··· Data ···
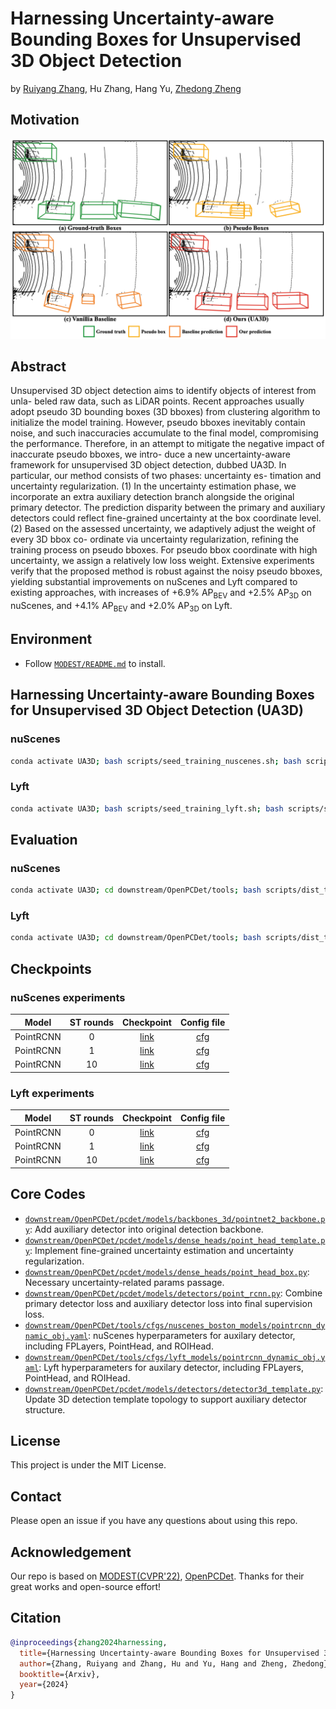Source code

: # Harnessing Uncertainty-aware Bounding Boxes for Unsupervised 3D Object Detection

by [Ruiyang Zhang](https://ruiyang-061x.github.io/), Hu Zhang, Hang Yu, [Zhedong Zheng](https://www.zdzheng.xyz/)

## Motivation
![](.asset/Motivation.png)

## Abstract
Unsupervised 3D object detection aims to identify objects of interest from unla- beled raw data, such as LiDAR points. Recent approaches usually adopt pseudo 3D bounding boxes (3D bboxes) from clustering algorithm to initialize the model training. However, pseudo bboxes inevitably contain noise, and such inaccuracies accumulate to the final model, compromising the performance. Therefore, in an attempt to mitigate the negative impact of inaccurate pseudo bboxes, we intro- duce a new uncertainty-aware framework for unsupervised 3D object detection, dubbed UA3D. In particular, our method consists of two phases: uncertainty es- timation and uncertainty regularization. (1) In the uncertainty estimation phase, we incorporate an extra auxiliary detection branch alongside the original primary detector. The prediction disparity between the primary and auxiliary detectors could reflect fine-grained uncertainty at the box coordinate level. (2) Based on the assessed uncertainty, we adaptively adjust the weight of every 3D bbox co- ordinate via uncertainty regularization, refining the training process on pseudo bboxes. For pseudo bbox coordinate with high uncertainty, we assign a relatively low loss weight. Extensive experiments verify that the proposed method is robust against the noisy pseudo bboxes, yielding substantial improvements on nuScenes and Lyft compared to existing approaches, with increases of +6.9% AP<sub>BEV</sub> and +2.5% AP<sub>3D</sub> on nuScenes, and +4.1% AP<sub>BEV</sub> and +2.0% AP<sub>3D</sub> on Lyft.

## Environment
- Follow [`MODEST/README.md`](https://github.com/YurongYou/MODEST/blob/master/README.md) to install.

## Harnessing Uncertainty-aware Bounding Boxes for Unsupervised 3D Object Detection (UA3D)
### nuScenes
```bash
conda activate UA3D; bash scripts/seed_training_nuscenes.sh; bash scripts/self_training_nusc.sh -C "data_paths=nusc.yaml det_filtering.pp_score_threshold=0.7 det_filtering.pp_score_percentile=20 data_paths.bbox_info_save_dst=null calib_path=$(pwd)/downstream/OpenPCDet/data/nuscenes_boston/training/calib ptc_path=$(pwd)/downstream/OpenPCDet/data/nuscenes_boston/training/velodyne image_shape=[900,1600]"
```
### Lyft
```bash
conda activate UA3D; bash scripts/seed_training_lyft.sh; bash scripts/self_training_lyft.sh -C "det_filtering.pp_score_threshold=0.7 det_filtering.pp_score_percentile=20 data_paths.bbox_info_save_dst=null data_root=$(pwd)/downstream/OpenPCDet/data/lyft/training";
```

## Evaluation
### nuScenes
```bash
conda activate UA3D; cd downstream/OpenPCDet/tools; bash scripts/dist_test.sh 4 --cfg_file ../../downstream/OpenPCDet/tools/cfgs/nuscenes_boston_models/pointrcnn_dynamic_obj.yaml --ckpt PATH_TO_CKPT
```
### Lyft
```bash
conda activate UA3D; cd downstream/OpenPCDet/tools; bash scripts/dist_test.sh 4 --cfg_file ../../downstream/OpenPCDet/tools/cfgs/lyft_models/pointrcnn_dynamic_obj.yaml --ckpt PATH_TO_CKPT
```

## Checkpoints
### nuScenes experiments
| Model | ST rounds | Checkpoint  | Config file |
| ----- | :----:  | :----: | :----: |
| PointRCNN | 0 | [link](https://drive.google.com/file/d/1HrmG_QlJT_6ztN0NmqCMLpKRXhvduqj4/view?usp=sharing) | [cfg](downstream/OpenPCDet/tools/cfgs/nuscenes_boston_models/pointrcnn_dynamic_obj.yaml) |
| PointRCNN | 1 | [link](https://drive.google.com/file/d/13MkDu0p2_KEDKcOzHJxr3zieGaKO77TF/view?usp=sharing) | [cfg](downstream/OpenPCDet/tools/cfgs/nuscenes_boston_models/pointrcnn_dynamic_obj.yaml) |
| PointRCNN | 10 | [link](https://drive.google.com/file/d/12XM2oH7NxLkLS5omxjD4BMLlpI94heAl/view?usp=sharing) | [cfg](downstream/OpenPCDet/tools/cfgs/nuscenes_boston_models/pointrcnn_dynamic_obj.yaml) |

### Lyft experiments
| Model | ST rounds | Checkpoint  | Config file |
| ----- | :----:  | :----: | :----: |
| PointRCNN | 0 | [link](https://drive.google.com/file/d/1vGSNUxV3rAln2HLwohExNdAwHoZKnYz1/view?usp=sharing) | [cfg](downstream/OpenPCDet/tools/cfgs/lyft_models/pointrcnn_dynamic_obj.yaml) |
| PointRCNN | 1 | [link](https://drive.google.com/file/d/17_Xog-38a69rHIxQ3l2yf6vJKbbcFpH6/view?usp=sharing) | [cfg](downstream/OpenPCDet/tools/cfgs/lyft_models/pointrcnn_dynamic_obj.yaml) |
| PointRCNN | 10 | [link](https://drive.google.com/file/d/1Xgo5F6lJ7-e7_EAnhvb_J09BWpM87xV3/view?usp=sharing) | [cfg](downstream/OpenPCDet/tools/cfgs/lyft_models/pointrcnn_dynamic_obj.yaml) |

## Core Codes
- [`downstream/OpenPCDet/pcdet/models/backbones_3d/pointnet2_backbone.py`](downstream/OpenPCDet/pcdet/models/backbones_3d/pointnet2_backbone.py): Add auxiliary detector into original detection backbone.
- [`downstream/OpenPCDet/pcdet/models/dense_heads/point_head_template.py`](downstream/OpenPCDet/pcdet/models/dense_heads/point_head_template.py): Implement fine-grained uncertainty estimation and uncertainty regularization.
- [`downstream/OpenPCDet/pcdet/models/dense_heads/point_head_box.py`](downstream/OpenPCDet/pcdet/models/dense_heads/point_head_box.py): Necessary uncertainty-related params passage.
- [`downstream/OpenPCDet/pcdet/models/detectors/point_rcnn.py`](downstream/OpenPCDet/pcdet/models/detectors/point_rcnn.py): Combine primary detector loss and auxiliary detector loss into final supervision loss.
- [`downstream/OpenPCDet/tools/cfgs/nuscenes_boston_models/pointrcnn_dynamic_obj.yaml`](downstream/OpenPCDet/tools/cfgs/nuscenes_boston_models/pointrcnn_dynamic_obj.yaml): nuScenes hyperparameters for auxilary detector, including FPLayers, PointHead, and ROIHead.
- [`downstream/OpenPCDet/tools/cfgs/lyft_models/pointrcnn_dynamic_obj.yaml`](downstream/OpenPCDet/tools/cfgs/lyft_models/pointrcnn_dynamic_obj.yaml): Lyft hyperparameters for auxilary detector, including FPLayers, PointHead, and ROIHead.
- [`downstream/OpenPCDet/pcdet/models/detectors/detector3d_template.py`](downstream/OpenPCDet/pcdet/models/detectors/detector3d_template.py): Update 3D detection template topology to support auxiliary detector structure.

## License
This project is under the MIT License.

## Contact
Please open an issue if you have any questions about using this repo.

## Acknowledgement
Our repo is based on [MODEST(CVPR'22)](https://github.com/YurongYou/MODEST), [OpenPCDet](https://github.com/open-mmlab/OpenPCDet). Thanks for their great works and open-source effort!

## Citation
```bib
@inproceedings{zhang2024harnessing,
  title={Harnessing Uncertainty-aware Bounding Boxes for Unsupervised 3D Object Detection},
  author={Zhang, Ruiyang and Zhang, Hu and Yu, Hang and Zheng, Zhedong},
  booktitle={Arxiv},
  year={2024}
}
```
···
Exercise description:
Copy out each line of the data that has the word "YurongYou" in it.

Finished exercise:
- Follow [`MODEST/README.md`](https://github.com/YurongYou/MODEST/blob/master/README.md) to install.
Our repo is based on [MODEST(CVPR'22)](https://github.com/YurongYou/MODEST), [OpenPCDet](https://github.com/open-mmlab/OpenPCDet). Thanks for their great works and open-source effort!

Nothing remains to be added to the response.